### [Requirement]
The expected output is the set of lines below beginning at the one that contains "by fiscal year" and ending at the final line, reproduced exactly.

----------------------------------------

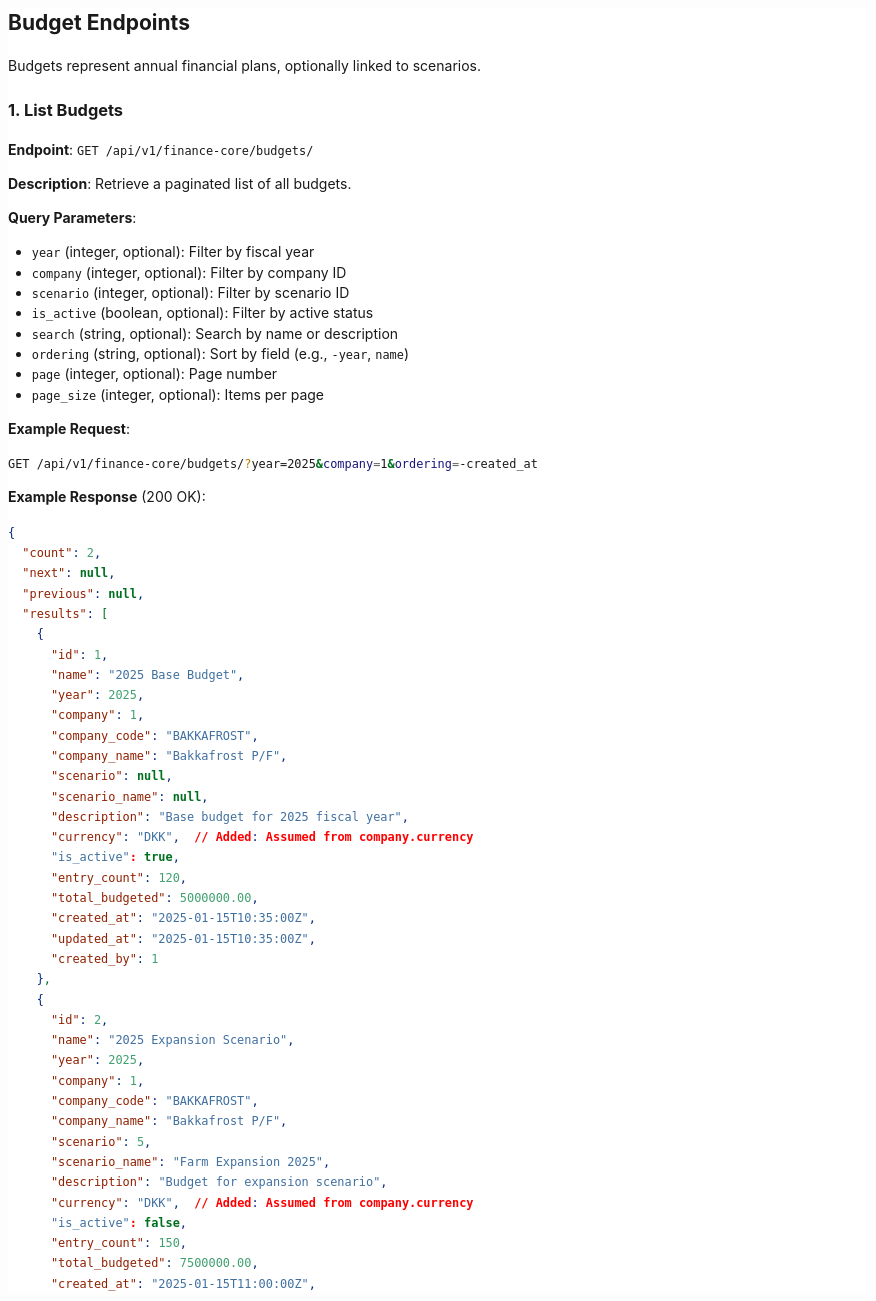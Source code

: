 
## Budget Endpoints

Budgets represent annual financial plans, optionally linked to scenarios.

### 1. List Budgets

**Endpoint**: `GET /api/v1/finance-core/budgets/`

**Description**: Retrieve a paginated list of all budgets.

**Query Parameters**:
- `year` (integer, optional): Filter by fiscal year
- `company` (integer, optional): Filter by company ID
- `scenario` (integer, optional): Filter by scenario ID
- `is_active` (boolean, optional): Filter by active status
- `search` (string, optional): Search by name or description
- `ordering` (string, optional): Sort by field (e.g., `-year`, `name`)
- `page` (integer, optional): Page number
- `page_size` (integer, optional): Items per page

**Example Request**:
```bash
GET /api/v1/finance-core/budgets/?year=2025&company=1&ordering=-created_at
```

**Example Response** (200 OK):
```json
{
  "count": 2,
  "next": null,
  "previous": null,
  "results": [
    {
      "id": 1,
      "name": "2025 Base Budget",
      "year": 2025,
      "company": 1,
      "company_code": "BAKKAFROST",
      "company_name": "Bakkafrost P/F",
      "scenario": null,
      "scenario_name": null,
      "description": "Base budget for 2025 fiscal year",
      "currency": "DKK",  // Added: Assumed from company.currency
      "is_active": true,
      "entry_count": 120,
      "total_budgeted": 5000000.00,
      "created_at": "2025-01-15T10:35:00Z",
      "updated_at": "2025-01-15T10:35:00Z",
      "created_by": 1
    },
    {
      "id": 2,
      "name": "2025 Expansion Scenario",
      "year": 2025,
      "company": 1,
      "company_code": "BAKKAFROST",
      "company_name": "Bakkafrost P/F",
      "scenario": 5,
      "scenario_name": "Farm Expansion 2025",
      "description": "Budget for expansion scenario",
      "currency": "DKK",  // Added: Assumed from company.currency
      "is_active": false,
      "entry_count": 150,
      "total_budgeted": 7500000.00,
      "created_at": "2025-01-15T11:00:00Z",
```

----------------------------------------

### [Completed task]
- `year` (integer, optional): Filter by fiscal year
- `company` (integer, optional): Filter by company ID
- `scenario` (integer, optional): Filter by scenario ID
- `is_active` (boolean, optional): Filter by active status
- `search` (string, optional): Search by name or description
- `ordering` (string, optional): Sort by field (e.g., `-year`, `name`)
- `page` (integer, optional): Page number
- `page_size` (integer, optional): Items per page

**Example Request**:
```bash
GET /api/v1/finance-core/budgets/?year=2025&company=1&ordering=-created_at
```

**Example Response** (200 OK):
```json
{
  "count": 2,
  "next": null,
  "previous": null,
  "results": [
    {
      "id": 1,
      "name": "2025 Base Budget",
      "year": 2025,
      "company": 1,
      "company_code": "BAKKAFROST",
      "company_name": "Bakkafrost P/F",
      "scenario": null,
      "scenario_name": null,
      "description": "Base budget for 2025 fiscal year",
      "currency": "DKK",  // Added: Assumed from company.currency
      "is_active": true,
      "entry_count": 120,
      "total_budgeted": 5000000.00,
      "created_at": "2025-01-15T10:35:00Z",
      "updated_at": "2025-01-15T10:35:00Z",
      "created_by": 1
    },
    {
      "id": 2,
      "name": "2025 Expansion Scenario",
      "year": 2025,
      "company": 1,
      "company_code": "BAKKAFROST",
      "company_name": "Bakkafrost P/F",
      "scenario": 5,
      "scenario_name": "Farm Expansion 2025",
      "description": "Budget for expansion scenario",
      "currency": "DKK",  // Added: Assumed from company.currency
      "is_active": false,
      "entry_count": 150,
      "total_budgeted": 7500000.00,
      "created_at": "2025-01-15T11:00:00Z",
```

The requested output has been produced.